The reusability fallacy – Part 3
In the second part of this blog series about reusability I discussed the costs of making a software asset reusable. It turned out that creating an actually reusable asset means multiple times the costs and efforts compared to creating the same asset just for a single purpose.
Additionally, we have looked at asset properties that work as reusability promoters or inhibitors to understand which functionalities are worth being made reusable and which are not. It turned out that almost everything worth being made reusable already exists – typically as part of the programming language ecosystems or an OSS solution. On the other hand, the architectural paradigms that are usually sold with reusability as huge cost saver typically target the functional domains that offer little reuse potential.
Distributed systems as “reusability enablers”
In this post I will start with a discussion why reusability in distributed systems is a false friend. The problem is that most of the architectural paradigms that are sold with “reusability” result in distributed systems, i.e., systems, where the different parts – especially the “reusable” ones – live in different process contexts and use remote communication for interaction.

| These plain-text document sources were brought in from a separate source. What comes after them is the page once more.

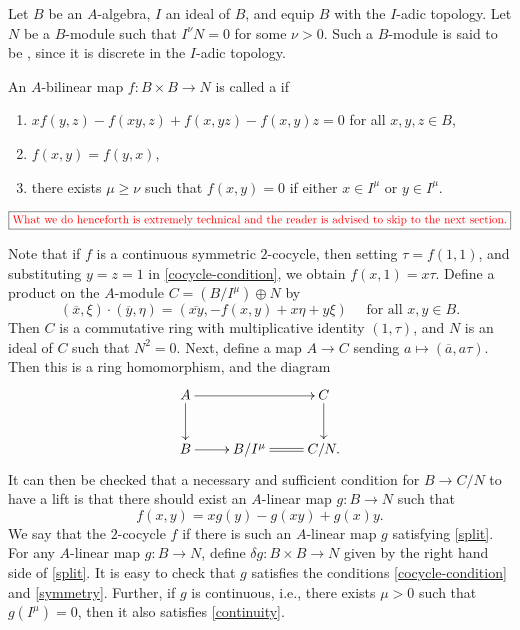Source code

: \begin{definition}
    Let $B$ be an $A$-algebra, $I$ an ideal of $B$, and equip $B$ with the $I$-adic topology. Let $N$ be a $B$-module such that $I^\nu N = 0$ for some $\nu > 0$. Such a $B$-module is said to be , since it is discrete in the $I$-adic topology.

    An $A$-bilinear map $f\colon B\times B\to N$ is called a  if 
    \begin{enumerate}[label=(\roman*)]
        \item $xf(y, z) - f(xy, z) + f(x, yz) - f(x, y)z = 0$ for all $x, y, z\in B$, \label{cocycle-condition}
        \item $f(x, y) = f(y, x)$, \label{symmetry}
        \item there exists $\mu\ge\nu$ such that $f(x, y) = 0$ if either $x\in I^\mu$ or $y\in I^\mu$.\label{continuity}
    \end{enumerate}
\end{definition}

\begin{equation*}
    \boxed{\text{\textcolor{red}{What we do henceforth is extremely technical and the reader is advised to skip to the next section.}}}
\end{equation*}

Note that if $f$ is a continuous symmetric $2$-cocycle, then setting $\tau = f(1, 1)$, and substituting $y = z = 1$ in \ref{cocycle-condition}, we obtain $f(x, 1) = x\tau$. Define a product on the $A$-module $C = (B/I^\mu)\oplus N$ by 
\begin{equation*}
    (\overline x, \xi)\cdot(\overline y, \eta) = \left(\overline{xy}, - f(x, y) + x\eta + y\xi\right)\quad\text{ for all } x, y\in B.
\end{equation*}
Then $C$ is a commutative ring with multiplicative identity $(1, \tau)$, and $N$ is an ideal of $C$ such that $N^2 = 0$. Next, define a map $A\to C$ sending $a\mapsto (\overline a, a\tau)$. Then this is a ring homomorphism, and the diagram 
\begin{equation*}
    \xymatrix {
        A\ar[rr]\ar[d] & & C\ar[d]\\
        B\ar[r] & B/I^\mu\ar@{=}[r] & C/N.
    }
\end{equation*}
It can then be checked that a necessary and sufficient condition for $B\to C/N$ to have a lift is that there should exist an $A$-linear map $g\colon B\to N$ such that %
\begin{equation*}
    f(x, y) = xg(y) - g(xy) + g(x)y.\label{split}\tag{$\alpha'$}
\end{equation*}
We say that the $2$-cocycle $f$  if there is such an $A$-linear map $g$ satisfying \eqref{split}.  For any $A$-linear map $g\colon B\to N$, define $\delta g\colon B\times B\to N$ given by the right hand side of \eqref{split}. It is easy to check that $g$ satisfies the conditions \ref{cocycle-condition} and \ref{symmetry}. Further, if $g$ is continuous, i.e., there exists $\mu > 0$ such that $g(I^\mu) = 0$, then it also satisfies \ref{continuity}. %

It started with the Distributed Computing Environment (DCE) in the very early 1990s. A bit later in the 1990s, the next big hype was the Common Object Request Broker Architecture, better known as “CORBA”. When that hype faded, we had language- or platform-specific approaches like Enterprise JavaBeans (EJB) or Microsoft’s Distributed Component Object Model (DCOM), before the Service-Oriented Architecture (SOA) caused the next big hype in the 2000s. The latest paradigm “Microservices” became popular in the mid 2010s.
All these architectural paradigms (and probably some more I forgot to list) were – and still are – sold with reusability as one of the big productivity drivers and cost savers (see the fallacy in the first post of this series). All of them also result in distributed system architectures.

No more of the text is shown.